The Spice
of Time
When you see more salt than pepper
By Bill Fields
I got a much-needed haircut recently not long after eye surgery. My vision was limited to the other eye, but that was plenty to notice the clippings on the black cape when the stylist had finished. There was enough white on the cover-up to make it seem as if a polar bear had been in the chair.
Forty years after finding my first gray hair, on my 22nd birthday, there is much more salt than pepper to be swept up after getting a trim. It’s been headed in that direction for two decades, an inexorable journey that, like achy joints after a taxing day, is just part of the landscape when you’re north of 60. As P.G. Wodehouse said, “There is only one cure for gray hair. It was invented by a Frenchman. It is called the guillotine.”
Don’t think for a minute I’m not grateful to have a head mostly full of hair at my age, regardless of its hue. I thank my maternal grandfather, B.L. Henderson, for whom a pocket comb remained a useful stocking stuffer as he made his way into his 90s, if one’s hair prospects are indeed rooted in that part of the family tree.

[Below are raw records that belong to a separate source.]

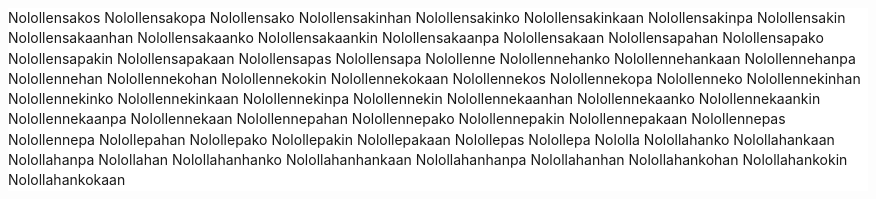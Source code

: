 Nolollensakos
Nolollensakopa
Nolollensako
Nolollensakinhan
Nolollensakinko
Nolollensakinkaan
Nolollensakinpa
Nolollensakin
Nolollensakaanhan
Nolollensakaanko
Nolollensakaankin
Nolollensakaanpa
Nolollensakaan
Nolollensapahan
Nolollensapako
Nolollensapakin
Nolollensapakaan
Nolollensapas
Nolollensapa
Nolollenne
Nolollennehanko
Nolollennehankaan
Nolollennehanpa
Nolollennehan
Nolollennekohan
Nolollennekokin
Nolollennekokaan
Nolollennekos
Nolollennekopa
Nolollenneko
Nolollennekinhan
Nolollennekinko
Nolollennekinkaan
Nolollennekinpa
Nolollennekin
Nolollennekaanhan
Nolollennekaanko
Nolollennekaankin
Nolollennekaanpa
Nolollennekaan
Nolollennepahan
Nolollennepako
Nolollennepakin
Nolollennepakaan
Nolollennepas
Nolollennepa
Nolollepahan
Nolollepako
Nolollepakin
Nolollepakaan
Nolollepas
Nolollepa
Nololla
Nolollahanko
Nolollahankaan
Nolollahanpa
Nolollahan
Nolollahanhanko
Nolollahanhankaan
Nolollahanhanpa
Nolollahanhan
Nolollahankohan
Nolollahankokin
Nolollahankokaan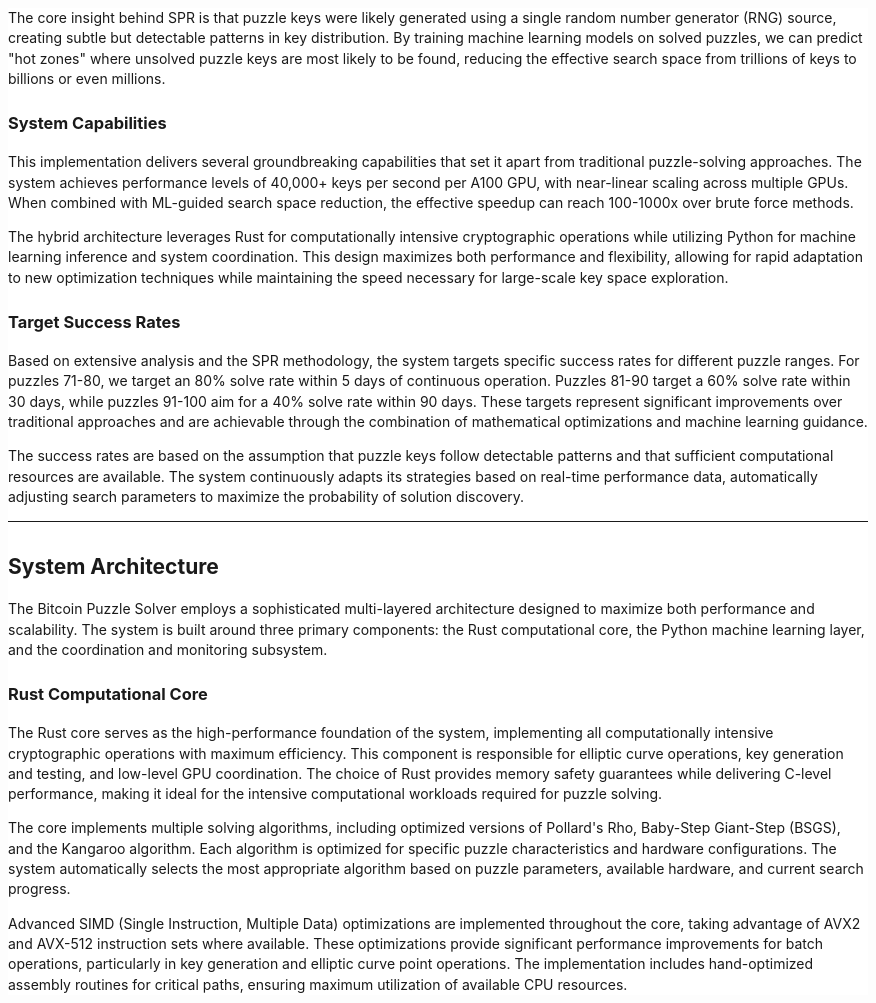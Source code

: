 The core insight behind SPR is that puzzle keys were likely generated using a single random number generator (RNG) source, creating subtle but detectable patterns in key distribution. By training machine learning models on solved puzzles, we can predict "hot zones" where unsolved puzzle keys are most likely to be found, reducing the effective search space from trillions of keys to billions or even millions.

### System Capabilities

This implementation delivers several groundbreaking capabilities that set it apart from traditional puzzle-solving approaches. The system achieves performance levels of 40,000+ keys per second per A100 GPU, with near-linear scaling across multiple GPUs. When combined with ML-guided search space reduction, the effective speedup can reach 100-1000x over brute force methods.

The hybrid architecture leverages Rust for computationally intensive cryptographic operations while utilizing Python for machine learning inference and system coordination. This design maximizes both performance and flexibility, allowing for rapid adaptation to new optimization techniques while maintaining the speed necessary for large-scale key space exploration.

### Target Success Rates

Based on extensive analysis and the SPR methodology, the system targets specific success rates for different puzzle ranges. For puzzles 71-80, we target an 80% solve rate within 5 days of continuous operation. Puzzles 81-90 target a 60% solve rate within 30 days, while puzzles 91-100 aim for a 40% solve rate within 90 days. These targets represent significant improvements over traditional approaches and are achievable through the combination of mathematical optimizations and machine learning guidance.

The success rates are based on the assumption that puzzle keys follow detectable patterns and that sufficient computational resources are available. The system continuously adapts its strategies based on real-time performance data, automatically adjusting search parameters to maximize the probability of solution discovery.

---

## System Architecture

The Bitcoin Puzzle Solver employs a sophisticated multi-layered architecture designed to maximize both performance and scalability. The system is built around three primary components: the Rust computational core, the Python machine learning layer, and the coordination and monitoring subsystem.

### Rust Computational Core

The Rust core serves as the high-performance foundation of the system, implementing all computationally intensive cryptographic operations with maximum efficiency. This component is responsible for elliptic curve operations, key generation and testing, and low-level GPU coordination. The choice of Rust provides memory safety guarantees while delivering C-level performance, making it ideal for the intensive computational workloads required for puzzle solving.

The core implements multiple solving algorithms, including optimized versions of Pollard's Rho, Baby-Step Giant-Step (BSGS), and the Kangaroo algorithm. Each algorithm is optimized for specific puzzle characteristics and hardware configurations. The system automatically selects the most appropriate algorithm based on puzzle parameters, available hardware, and current search progress.

Advanced SIMD (Single Instruction, Multiple Data) optimizations are implemented throughout the core, taking advantage of AVX2 and AVX-512 instruction sets where available. These optimizations provide significant performance improvements for batch operations, particularly in key generation and elliptic curve point operations. The implementation includes hand-optimized assembly routines for critical paths, ensuring maximum utilization of available CPU resources.
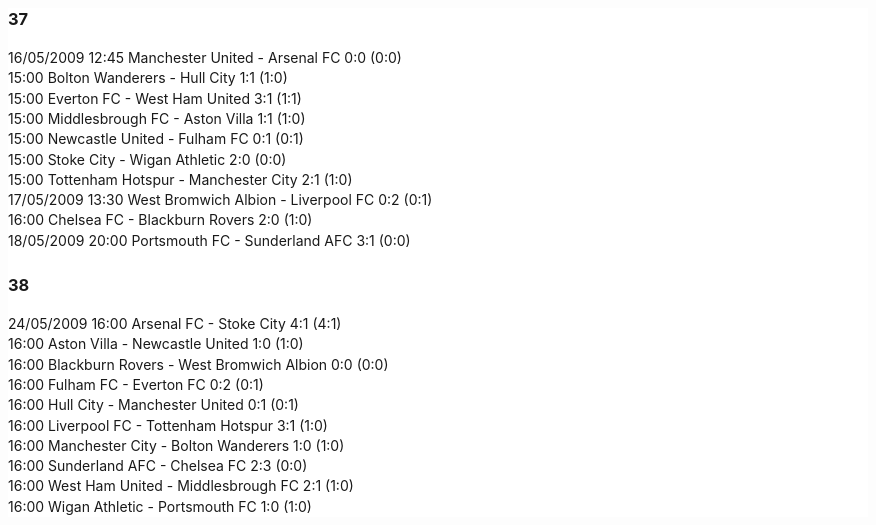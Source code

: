 ### 37

16/05/2009	12:45	Manchester United	-	Arsenal FC	0:0 (0:0)	
15:00	Bolton Wanderers	-	Hull City	1:1 (1:0)	
15:00	Everton FC	-	West Ham United	3:1 (1:1)	
15:00	Middlesbrough FC	-	Aston Villa	1:1 (1:0)	
15:00	Newcastle United	-	Fulham FC	0:1 (0:1)	
15:00	Stoke City	-	Wigan Athletic	2:0 (0:0)	
15:00	Tottenham Hotspur	-	Manchester City	2:1 (1:0)	
17/05/2009	13:30	West Bromwich Albion	-	Liverpool FC	0:2 (0:1)	
16:00	Chelsea FC	-	Blackburn Rovers	2:0 (1:0)	
18/05/2009	20:00	Portsmouth FC	-	Sunderland AFC	3:1 (0:0)

### 38

24/05/2009	16:00	Arsenal FC	-	Stoke City	4:1 (4:1)	
16:00	Aston Villa	-	Newcastle United	1:0 (1:0)	
16:00	Blackburn Rovers	-	West Bromwich Albion	0:0 (0:0)	
16:00	Fulham FC	-	Everton FC	0:2 (0:1)	
16:00	Hull City	-	Manchester United	0:1 (0:1)	
16:00	Liverpool FC	-	Tottenham Hotspur	3:1 (1:0)	
16:00	Manchester City	-	Bolton Wanderers	1:0 (1:0)	
16:00	Sunderland AFC	-	Chelsea FC	2:3 (0:0)	
16:00	West Ham United	-	Middlesbrough FC	2:1 (1:0)	
16:00	Wigan Athletic	-	Portsmouth FC	1:0 (1:0)

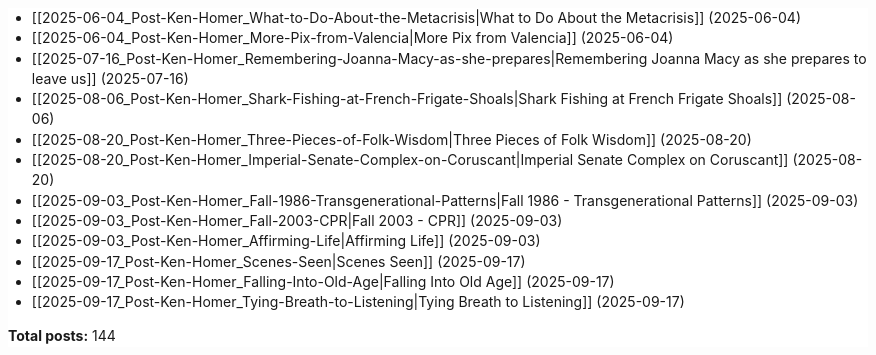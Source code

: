 - [[2025-06-04_Post-Ken-Homer_What-to-Do-About-the-Metacrisis|What to Do About the Metacrisis]] (2025-06-04)
- [[2025-06-04_Post-Ken-Homer_More-Pix-from-Valencia|More Pix from Valencia]] (2025-06-04)
- [[2025-07-16_Post-Ken-Homer_Remembering-Joanna-Macy-as-she-prepares|Remembering Joanna Macy as she prepares to leave us]] (2025-07-16)
- [[2025-08-06_Post-Ken-Homer_Shark-Fishing-at-French-Frigate-Shoals|Shark Fishing at French Frigate Shoals]] (2025-08-06)
- [[2025-08-20_Post-Ken-Homer_Three-Pieces-of-Folk-Wisdom|Three Pieces of Folk Wisdom]] (2025-08-20)
- [[2025-08-20_Post-Ken-Homer_Imperial-Senate-Complex-on-Coruscant|Imperial Senate Complex on Coruscant]] (2025-08-20)
- [[2025-09-03_Post-Ken-Homer_Fall-1986-Transgenerational-Patterns|Fall 1986 - Transgenerational Patterns]] (2025-09-03)
- [[2025-09-03_Post-Ken-Homer_Fall-2003-CPR|Fall 2003 - CPR]] (2025-09-03)
- [[2025-09-03_Post-Ken-Homer_Affirming-Life|Affirming Life]] (2025-09-03)
- [[2025-09-17_Post-Ken-Homer_Scenes-Seen|Scenes Seen]] (2025-09-17)
- [[2025-09-17_Post-Ken-Homer_Falling-Into-Old-Age|Falling Into Old Age]] (2025-09-17)
- [[2025-09-17_Post-Ken-Homer_Tying-Breath-to-Listening|Tying Breath to Listening]] (2025-09-17)

**Total posts:** 144
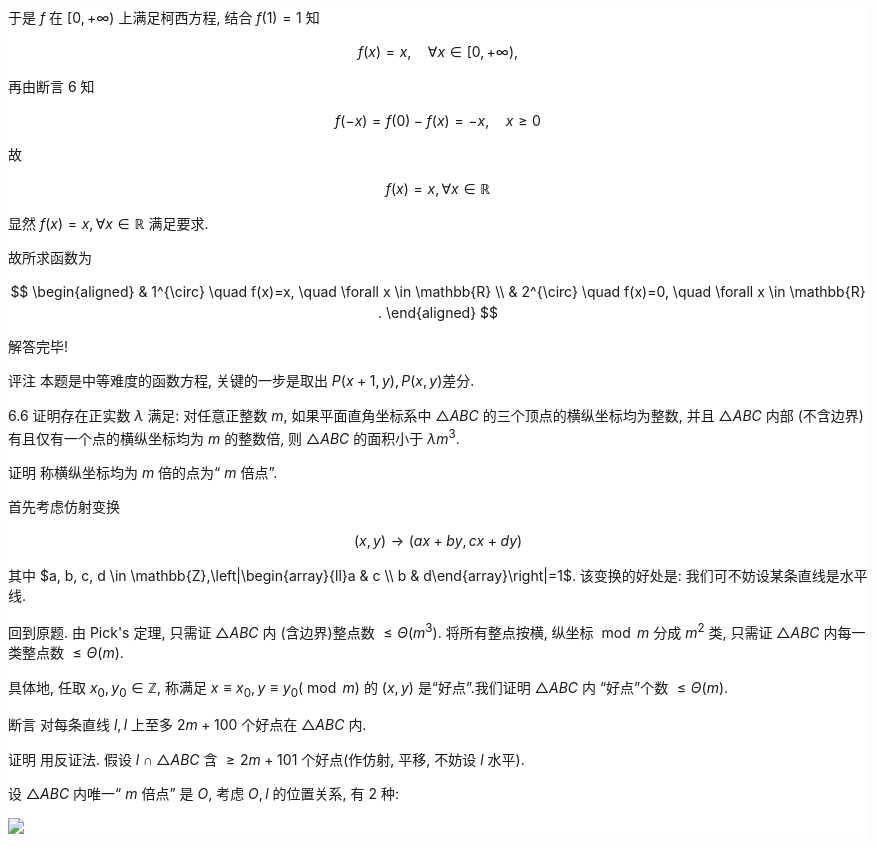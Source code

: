 于是 $f$ 在 $[0,+\infty)$ 上满足柯西方程, 结合 $f(1)=1$ 知

$$
f(x)=x, \quad \forall x \in[0,+\infty),
$$

再由断言 6 知

$$
f(-x)=f(0)-f(x)=-x, \quad x \geq 0
$$

故

$$
f(x)=x, \forall x \in \mathbb{R}
$$

显然 $f(x)=x, \forall x \in \mathbb{R}$ 满足要求.

故所求函数为

$$
\begin{aligned}
& 1^{\circ} \quad f(x)=x, \quad \forall x \in \mathbb{R} \\
& 2^{\circ} \quad f(x)=0, \quad \forall x \in \mathbb{R} .
\end{aligned}
$$

解答完毕!

评注 本题是中等难度的函数方程, 关键的一步是取出 $P(x+1, y), P(x, y)$差分.

6.6 证明存在正实数 $\lambda$ 满足: 对任意正整数 $m$, 如果平面直角坐标系中 $\triangle A B C$ 的三个顶点的横纵坐标均为整数, 并且 $\triangle A B C$ 内部 (不含边界) 有且仅有一个点的横纵坐标均为 $m$ 的整数倍, 则 $\triangle A B C$ 的面积小于 $\lambda m^{3}$.

证明 称横纵坐标均为 $m$ 倍的点为“ $m$ 倍点”.

首先考虑仿射变换

$$
(x, y) \rightarrow(a x+b y, c x+d y)
$$

其中 $a, b, c, d \in \mathbb{Z},\left|\begin{array}{ll}a & c \\ b & d\end{array}\right|=1$. 该变换的好处是: 我们可不妨设某条直线是水平线.

回到原题. 由 Pick's 定理, 只需证 $\triangle A B C$ 内 (含边界)整点数 $\leq \Theta\left(m^{3}\right)$. 将所有整点按横, 纵坐标 $\bmod m$ 分成 $m^{2}$ 类, 只需证 $\triangle A B C$ 内每一类整点数 $\leq \Theta(m)$.

具体地, 任取 $x_{0}, y_{0} \in \mathbb{Z}$, 称满足 $x \equiv x_{0}, y \equiv y_{0}(\bmod m)$ 的 $(x, y)$ 是“好点”.我们证明 $\triangle A B C$ 内 “好点”个数 $\leq \Theta(m)$.

断言 对每条直线 $l, l$ 上至多 $2 m+100$ 个好点在 $\triangle A B C$ 内.

证明 用反证法. 假设 $l \cap \triangle A B C$ 含 $\geq 2 m+101$ 个好点(作仿射, 平移, 不妨设 $l$ 水平).

设 $\triangle A B C$ 内唯一“ $m$ 倍点” 是 $O$, 考虑 $O, l$ 的位置关系, 有 2 种:

![](https://cdn.mathpix.com/cropped/2024_02_26_920881ecaf1cd4cd5ff9g-11.jpg?height=406&width=422&top_left_y=1853&top_left_x=540)

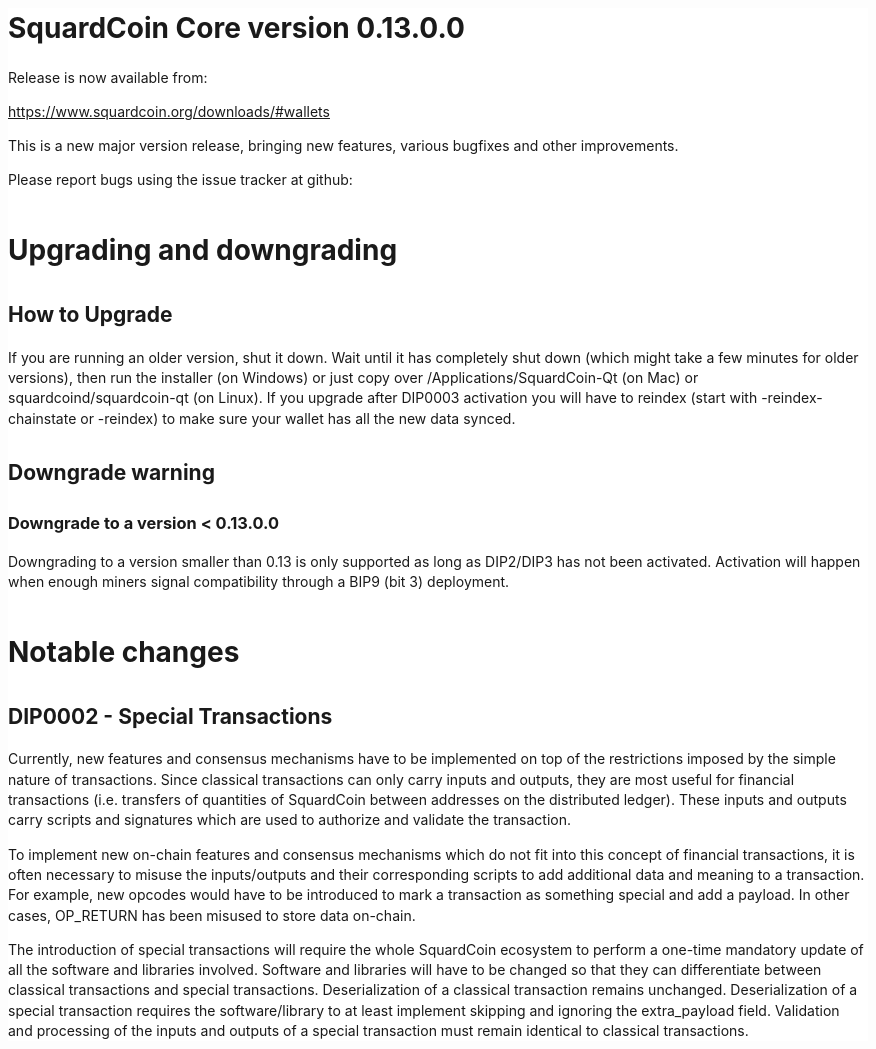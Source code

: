 SquardCoin Core version 0.13.0.0
==========================

Release is now available from:

  <https://www.squardcoin.org/downloads/#wallets>

This is a new major version release, bringing new features, various bugfixes and other improvements.

Please report bugs using the issue tracker at github:

  </issues>


Upgrading and downgrading
=========================

How to Upgrade
--------------

If you are running an older version, shut it down. Wait until it has completely
shut down (which might take a few minutes for older versions), then run the
installer (on Windows) or just copy over /Applications/SquardCoin-Qt (on Mac) or
squardcoind/squardcoin-qt (on Linux). If you upgrade after DIP0003 activation you will
have to reindex (start with -reindex-chainstate or -reindex) to make sure
your wallet has all the new data synced.

Downgrade warning
-----------------

### Downgrade to a version < 0.13.0.0

Downgrading to a version smaller than 0.13 is only supported as long as DIP2/DIP3
has not been activated. Activation will happen when enough miners signal compatibility
through a BIP9 (bit 3) deployment.

Notable changes
===============

DIP0002 - Special Transactions
------------------------------
Currently, new features and consensus mechanisms have to be implemented on top of the restrictions
imposed by the simple nature of transactions. Since classical transactions can only carry inputs
and outputs, they are most useful for financial transactions (i.e. transfers of quantities of SquardCoin
between addresses on the distributed ledger). These inputs and outputs carry scripts and signatures
which are used to authorize and validate the transaction.

To implement new on-chain features and consensus mechanisms which do not fit into this concept of
financial transactions, it is often necessary to misuse the inputs/outputs and their corresponding
scripts to add additional data and meaning to a transaction. For example, new opcodes would have
to be introduced to mark a transaction as something special and add a payload. In other cases,
OP_RETURN has been misused to store data on-chain.

The introduction of special transactions will require the whole SquardCoin ecosystem to perform a one-time
mandatory update of all the software and libraries involved. Software and libraries will have to be
changed so that they can differentiate between classical transactions and special transactions.
Deserialization of a classical transaction remains unchanged. Deserialization of a special transaction
requires the software/library to at least implement skipping and ignoring the extra_payload field.
Validation and processing of the inputs and outputs of a special transaction must remain identical to
classical transactions.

Plenty of men are dealt a different hand, losing their hair, or most of it, at a relatively young age. The combover can be a comical reaction — see images of former Purdue basketball coach Gene Keady for confirmation. This is the ultimate losing battle, and the willingness of more folks to go the shaved-head route when faced with a bare minimum is a victory not only for style but common sense.
I’m glad I haven’t had to make that decision. A couple of years ago while getting a haircut down South, as I sat down in the chair, I asked the barber if he could do anything about all the gray I could see in the mirror.
“Better to go gray than go gone,” he said.
Those seven words of barber philosophy have become my mantra.
If my father had heard them as he started getting lots of gray as he approached his 50th birthday, he might have avoided his brief hair dye experiment. Something looked different about his appearance as he sat down to supper one evening, but the real evidence was in the bathroom sink — black stains from the hair dye he had applied. We teased him so much that he never altered his appearance again. For the last decade of his life, he let his short flat-top go increasingly toward white, and set against his blue-green eyes it was a very handsome look.
“No play for Mr. Gray” has been a catchy line for Walt Frazier to say in the “Just for Men” television commercials, but I’m not sure how accurate it is.
If someone wants to dye his or her hair to maintain a look that has been theirs for years, more power to them. It’s none of my business. But tell me that singer Emmylou Harris doesn’t look gorgeous these days with that silvery hair of hers, and I’ll wonder what you’re smoking.
When it comes to hair color, I’m leaning toward letting time tell its story. PS
Southern Pines native Bill Fields, who writes about golf and other things, moved north in 1986 but hasn’t lost his accent.